Quando si parla di televisione sono sempre due gli schieramenti: i grandi sostenitori della portentosa scatola magica capace di mostrare anche gli angoli più reconditi del mondo sotto la sincera lente d’ingrandimento della verità e i detrattori accaniti, secondo i quali è tutto un grande spettacolo per tenere incollate le masse al divano, ipnotizzate e malleabili, pronte a comprare quel detersivo, votare quel partito o temere quell’epidemia. Dove ogni “quel” è ben indicato dal dito invisibile e potentissimo che esce dallo schermo e entra nei nostri occhi.
Il discorso nel quale ci stiamo inoltrando è oceanico e sono infiniti gli esempi che potremmo citare all’interno della nostra riflessione: il potere dei media e il suo scopo (verità o mistificazione?). Prendiamo in considerazione due casi antitetici:
LA BURLA DEL GIOVANE ORSON – È il 30 ottobre del 1938 e negli USA una folla impazzita, in preda al panico, abbandona le proprie abitazioni per rifugiarsi in chiesa o invadere le strade cercando una possibile via di fuga. Urla, pianti isterici, una massa di dervisci sui carboni ardenti. Cosa è successo? Nulla.
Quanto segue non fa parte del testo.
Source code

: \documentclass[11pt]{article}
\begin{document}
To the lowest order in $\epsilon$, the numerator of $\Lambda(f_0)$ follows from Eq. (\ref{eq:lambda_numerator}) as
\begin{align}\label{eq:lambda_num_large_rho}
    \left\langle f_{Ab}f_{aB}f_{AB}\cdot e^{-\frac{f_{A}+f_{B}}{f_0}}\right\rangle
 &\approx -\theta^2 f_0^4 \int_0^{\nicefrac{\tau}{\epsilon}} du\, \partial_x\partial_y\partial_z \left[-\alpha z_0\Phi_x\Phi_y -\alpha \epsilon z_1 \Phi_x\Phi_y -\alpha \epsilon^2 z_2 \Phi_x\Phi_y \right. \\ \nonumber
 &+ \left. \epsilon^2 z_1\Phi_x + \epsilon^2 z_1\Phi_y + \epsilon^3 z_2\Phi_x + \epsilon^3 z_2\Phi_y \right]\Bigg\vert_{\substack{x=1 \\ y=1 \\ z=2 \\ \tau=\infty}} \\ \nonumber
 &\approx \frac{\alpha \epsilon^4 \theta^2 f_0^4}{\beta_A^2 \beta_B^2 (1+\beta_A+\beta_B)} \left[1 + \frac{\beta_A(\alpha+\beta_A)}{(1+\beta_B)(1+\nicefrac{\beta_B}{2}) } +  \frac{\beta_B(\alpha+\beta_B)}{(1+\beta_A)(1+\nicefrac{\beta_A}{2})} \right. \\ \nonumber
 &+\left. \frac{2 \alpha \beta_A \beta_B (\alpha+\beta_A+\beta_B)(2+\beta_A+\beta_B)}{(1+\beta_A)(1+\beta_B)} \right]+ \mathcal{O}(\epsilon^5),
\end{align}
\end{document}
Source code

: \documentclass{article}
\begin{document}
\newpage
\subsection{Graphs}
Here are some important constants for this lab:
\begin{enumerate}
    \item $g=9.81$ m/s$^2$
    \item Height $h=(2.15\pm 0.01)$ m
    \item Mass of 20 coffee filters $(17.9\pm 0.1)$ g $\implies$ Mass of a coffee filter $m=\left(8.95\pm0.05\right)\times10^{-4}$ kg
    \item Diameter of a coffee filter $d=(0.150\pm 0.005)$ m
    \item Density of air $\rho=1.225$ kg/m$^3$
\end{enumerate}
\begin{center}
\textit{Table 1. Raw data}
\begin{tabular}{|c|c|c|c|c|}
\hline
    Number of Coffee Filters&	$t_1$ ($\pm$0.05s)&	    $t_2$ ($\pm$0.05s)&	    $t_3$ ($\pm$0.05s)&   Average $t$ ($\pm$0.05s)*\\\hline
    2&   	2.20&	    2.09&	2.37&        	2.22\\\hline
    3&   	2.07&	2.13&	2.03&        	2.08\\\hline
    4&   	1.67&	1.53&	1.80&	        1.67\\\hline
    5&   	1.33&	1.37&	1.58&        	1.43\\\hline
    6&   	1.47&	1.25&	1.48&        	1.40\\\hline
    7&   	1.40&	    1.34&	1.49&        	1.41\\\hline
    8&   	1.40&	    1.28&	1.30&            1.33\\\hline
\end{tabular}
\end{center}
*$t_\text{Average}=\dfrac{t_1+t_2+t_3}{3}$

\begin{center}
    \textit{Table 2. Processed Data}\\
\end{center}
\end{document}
Un giovanotto, destinato a diventare una delle stelle più splendenti del panorama cinematografico mondiale (Orson Welles), sta conducendo una trasmissione radiofonica e, prendendo ispirazione da un romanzo di fantascienza (La guerra dei mondi di Herbert George Wells), ha deciso di simulare un’invasione aliena. Stiamo parlando dell’antenato della nostra amica rettangolare; un mezzo ben più rudimentale: la radio. Eppure, un ventitreenne non poco talentuoso, recitando una fantasia, ha convinto uno degli stati più evoluti del pianeta a credere all’impossibile. E con quali ripercussioni, oltre a quelle già citate? Che il 7 dicembre 1941, qualche americano, una volta udita alla radio la notizia dell’attacco nipponico a Pearl Harbor, pensasse subito a uno scherzo.
LA TRAGEDIA DEL PICCOLO ALFREDO – È il 10 giugno 1981 e Alfredo Rampi, anni sei, è caduto nel pozzo artesiano nel quale morirà di lì a tre giorni. Le telecamere seguiranno passo dopo passo i tentativi di salvataggio del piccolo. Si stima che ventuno milioni siano stati i telespettatori a questa prima (in Italia), lunghissima (diciotto ore), diretta televisiva. Il Carosello lo avevamo già visto, e che quell’aggeggio strano chiamato “televisione” potesse farci divertire, distrarre, lo sapevamo già. Ma chi se lo aspettava di guardarci dentro anche la vita vera? Quella cruda, difficile, tragica, amara che ci tocca vivere tutti i giorni? Chi l’avrebbe detto che ci si potevano vedere dentro anche le disgrazie altrui, giorno e notte, che le nostre ce le guardiamo anche senza servirci del telecomando?
Non parleremo dei reality show, dei programmi di approfondimento (con la loro pornografia della morte), dei talent. Non parleremo del beneficio di sapere cosa succede nel mondo con il solo gesto di premere un tasto, né della faziosità di quel sapere. Ma che potere quel rettangolo colorato…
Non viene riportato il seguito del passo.